La rivolta dei giovani in Iran per la libertà: contro dittatura, censura e repressione

Gli slogan che risuonano nelle piazze sono inequivocabili e segnano una rottura netta con ogni forma di autoritarismo. E le università sono diventate uno degli epicentri della protesta

di Francesco Perri
Proteste in Iran - MEK/The Media Express/SIPA / ipa-agency.net

Studenti, studentesse, giovani lavoratori e commercianti hanno deciso di scendere in piazza per rivendicare ciò che a lungo è stato loro negato: libertà, dignità e il diritto di scegliere chi li governa. Non si tratta di una rivolta episodica, ma di una mobilitazione diffusa, consapevole, che ha assunto i contorni di un vero movimento nazionale contro la teocrazia autoritaria della Repubblica islamica.

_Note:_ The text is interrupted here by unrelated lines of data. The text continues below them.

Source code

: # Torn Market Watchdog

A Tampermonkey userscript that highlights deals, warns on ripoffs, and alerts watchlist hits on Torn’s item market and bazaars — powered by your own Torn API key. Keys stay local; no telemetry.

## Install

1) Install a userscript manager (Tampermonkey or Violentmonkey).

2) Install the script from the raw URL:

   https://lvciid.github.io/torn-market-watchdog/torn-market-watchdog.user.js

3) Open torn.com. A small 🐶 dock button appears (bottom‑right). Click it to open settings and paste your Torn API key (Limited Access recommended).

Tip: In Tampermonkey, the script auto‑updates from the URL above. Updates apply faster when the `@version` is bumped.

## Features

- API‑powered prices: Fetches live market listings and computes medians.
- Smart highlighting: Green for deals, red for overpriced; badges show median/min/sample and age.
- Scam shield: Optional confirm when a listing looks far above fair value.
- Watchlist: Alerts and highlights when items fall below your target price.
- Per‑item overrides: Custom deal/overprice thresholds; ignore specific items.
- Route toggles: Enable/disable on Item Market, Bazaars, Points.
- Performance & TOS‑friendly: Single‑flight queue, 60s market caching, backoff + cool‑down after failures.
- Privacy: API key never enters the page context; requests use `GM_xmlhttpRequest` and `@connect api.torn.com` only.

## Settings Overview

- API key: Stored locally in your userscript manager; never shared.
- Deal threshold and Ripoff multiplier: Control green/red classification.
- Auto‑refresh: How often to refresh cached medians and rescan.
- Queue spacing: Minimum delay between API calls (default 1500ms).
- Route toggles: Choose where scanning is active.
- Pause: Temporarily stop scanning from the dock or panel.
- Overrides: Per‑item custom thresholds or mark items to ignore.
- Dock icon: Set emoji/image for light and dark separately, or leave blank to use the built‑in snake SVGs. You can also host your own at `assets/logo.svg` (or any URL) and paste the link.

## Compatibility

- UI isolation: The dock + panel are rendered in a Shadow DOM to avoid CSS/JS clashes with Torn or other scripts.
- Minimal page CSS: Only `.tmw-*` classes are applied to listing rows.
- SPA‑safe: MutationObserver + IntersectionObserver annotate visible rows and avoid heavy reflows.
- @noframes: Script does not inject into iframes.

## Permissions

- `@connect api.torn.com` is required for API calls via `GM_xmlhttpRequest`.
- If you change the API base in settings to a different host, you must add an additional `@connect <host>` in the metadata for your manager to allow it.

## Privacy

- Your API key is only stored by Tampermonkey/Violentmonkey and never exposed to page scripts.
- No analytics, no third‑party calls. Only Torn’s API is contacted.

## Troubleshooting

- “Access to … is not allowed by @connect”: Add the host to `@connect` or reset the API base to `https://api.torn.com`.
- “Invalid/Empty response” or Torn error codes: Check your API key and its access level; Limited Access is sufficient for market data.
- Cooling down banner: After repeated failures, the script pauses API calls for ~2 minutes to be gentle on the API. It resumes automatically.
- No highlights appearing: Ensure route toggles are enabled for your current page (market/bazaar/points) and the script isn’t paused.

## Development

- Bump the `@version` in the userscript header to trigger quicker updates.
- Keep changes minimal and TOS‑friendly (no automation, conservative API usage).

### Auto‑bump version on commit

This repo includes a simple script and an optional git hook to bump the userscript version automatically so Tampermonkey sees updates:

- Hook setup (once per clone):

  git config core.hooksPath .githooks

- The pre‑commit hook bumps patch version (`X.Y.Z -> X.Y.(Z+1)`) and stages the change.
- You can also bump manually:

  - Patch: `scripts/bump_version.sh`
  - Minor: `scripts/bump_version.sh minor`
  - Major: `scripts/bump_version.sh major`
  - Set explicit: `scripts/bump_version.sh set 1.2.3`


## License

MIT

Nelle ultime settimane la tensione è esplosa in decine di città, da Teheran ai principali centri urbani del Paese. Le università sono diventate uno degli epicentri della protesta: luoghi simbolo di una generazione che rifiuta la repressione e denuncia apertamente la natura dittatoriale del regime. Accanto agli studenti, anche i commercianti del Grande Bazar della capitale hanno aderito agli scioperi, un segnale forte di un malcontento che attraversa diversi strati della società.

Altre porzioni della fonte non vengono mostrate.